2012-10-01 13:52:26

by Will Deacon

[permalink] [raw]
Subject: [PATCH] mm: thp: Set the accessed flag for old pages on access fault.

From: Steve Capper <[email protected]>

On x86 memory accesses to pages without the ACCESSED flag set result in the
ACCESSED flag being set automatically. With the ARM architecture a page access
fault is raised instead (and it will continue to be raised until the ACCESSED
flag is set for the appropriate PTE/PMD).
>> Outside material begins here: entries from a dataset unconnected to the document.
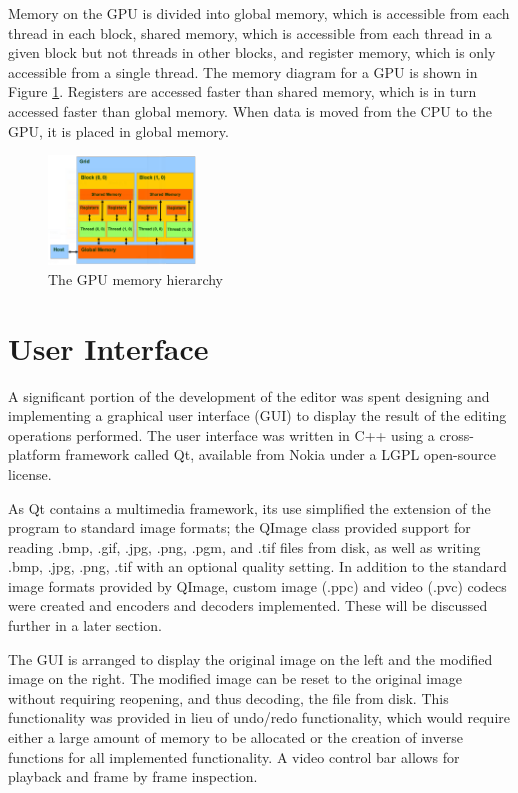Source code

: \documentclass[10pt,twocolumn,twoside]{IEEEtran}
\begin{document}
Memory on the GPU is divided into global memory, which is accessible from each thread in each block, shared memory, which is accessible from each thread in a given block but not threads in other blocks, and register memory, which is only accessible from a single thread. The memory diagram for a GPU is shown in Figure \ref{fig:cudaMem}. Registers are accessed faster than shared memory, which is in turn accessed faster than global memory. When data is moved from the CPU to the GPU, it is placed in global memory.

\begin{figure}[h]
\begin{center}
\includegraphics[width=0.35\textwidth]{Images/cudaMem.png}
\caption{The GPU memory hierarchy}
\label{fig:cudaMem}
\end{center}
\end{figure}

\section{User Interface}
A significant portion of the development of the editor was spent designing and implementing a graphical user interface (GUI) to display the result of the editing operations performed. The user interface was written in C++ using a cross-platform framework called Qt, available from Nokia under a LGPL open-source license.

As Qt contains a multimedia framework, its use simplified the extension of the program to standard image formats; the QImage class provided support for reading .bmp, .gif, .jpg, .png, .pgm, and .tif files from disk, as well as writing .bmp, .jpg, .png, .tif with an optional quality setting. In addition to the standard image formats provided by QImage, custom image (.ppc) and video (.pvc) codecs were created and encoders and decoders implemented. These will be discussed further in a later section.

The GUI is arranged to display the original image on the left and the modified image on the right. The modified image can be reset to the original image without requiring reopening, and thus decoding, the file from disk. This functionality was provided in lieu of undo/redo functionality, which would require either a large amount of memory to be allocated or the creation of inverse functions for all implemented functionality. A video control bar allows for playback and frame by frame inspection.
\end{document}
For normal memory pages, handle_pte_fault will call pte_mkyoung (effectively
setting the ACCESSED flag). For transparent huge pages, pmd_mkyoung will only
be called for a write fault.

This patch ensures that faults on transparent hugepages which do not result
in a CoW update the access flags for the faulting pmd.

Cc: Andrea Arcangeli <[email protected]>
Cc: Chris Metcalf <[email protected]>
Signed-off-by: Steve Capper <[email protected]>
Signed-off-by: Will Deacon <[email protected]>
---

Hello again,

This is another fix for an issue that we discovered when porting THP to
ARM but it somehow managed to slip through the cracks.

Will

include/linux/huge_mm.h | 3 +++
mm/huge_memory.c | 12 ++++++++++++
mm/memory.c | 4 ++++
3 files changed, 19 insertions(+), 0 deletions(-)

diff --git a/include/linux/huge_mm.h b/include/linux/huge_mm.h
index 4c59b11..bbc62ad 100644
--- a/include/linux/huge_mm.h
+++ b/include/linux/huge_mm.h
@@ -8,6 +8,9 @@ extern int do_huge_pmd_anonymous_page(struct mm_struct *mm,
extern int copy_huge_pmd(struct mm_struct *dst_mm, struct mm_struct *src_mm,
pmd_t *dst_pmd, pmd_t *src_pmd, unsigned long addr,
struct vm_area_struct *vma);
+extern void huge_pmd_set_accessed(struct mm_struct *mm, struct vm_area_struct *vma,
+ unsigned long address, pmd_t *pmd,
+ pmd_t orig_pmd);
extern int do_huge_pmd_wp_page(struct mm_struct *mm, struct vm_area_struct *vma,
unsigned long address, pmd_t *pmd,
pmd_t orig_pmd);
diff --git a/mm/huge_memory.c b/mm/huge_memory.c
index d684934..ee9cc3b 100644
--- a/mm/huge_memory.c
+++ b/mm/huge_memory.c
@@ -914,6 +914,18 @@ out_free_pages:
goto out;
}

+void huge_pmd_set_accessed(struct mm_struct *mm, struct vm_area_struct *vma,
+ unsigned long address, pmd_t *pmd, pmd_t orig_pmd)
+{
+ pmd_t entry;
+
+ spin_lock(&mm->page_table_lock);
+ entry = pmd_mkyoung(orig_pmd);
+ if (pmdp_set_access_flags(vma, address & HPAGE_PMD_MASK, pmd, entry, 0))
+ update_mmu_cache(vma, address, pmd);
+ spin_unlock(&mm->page_table_lock);
+}
+
int do_huge_pmd_wp_page(struct mm_struct *mm, struct vm_area_struct *vma,
unsigned long address, pmd_t *pmd, pmd_t orig_pmd)
{
diff --git a/mm/memory.c b/mm/memory.c
index 5736170..d5c007d 100644
--- a/mm/memory.c
+++ b/mm/memory.c
@@ -3537,7 +3537,11 @@ retry:
if (unlikely(ret & VM_FAULT_OOM))
goto retry;
return ret;
+ } else {
+ huge_pmd_set_accessed(mm, vma, address, pmd,
+ orig_pmd);
}
+
return 0;
}
}
--
1.7.4.1


2012-10-01 14:02:36

by Kirill A. Shutemov

[permalink] [raw]
Subject: Re: [PATCH] mm: thp: Set the accessed flag for old pages on access fault.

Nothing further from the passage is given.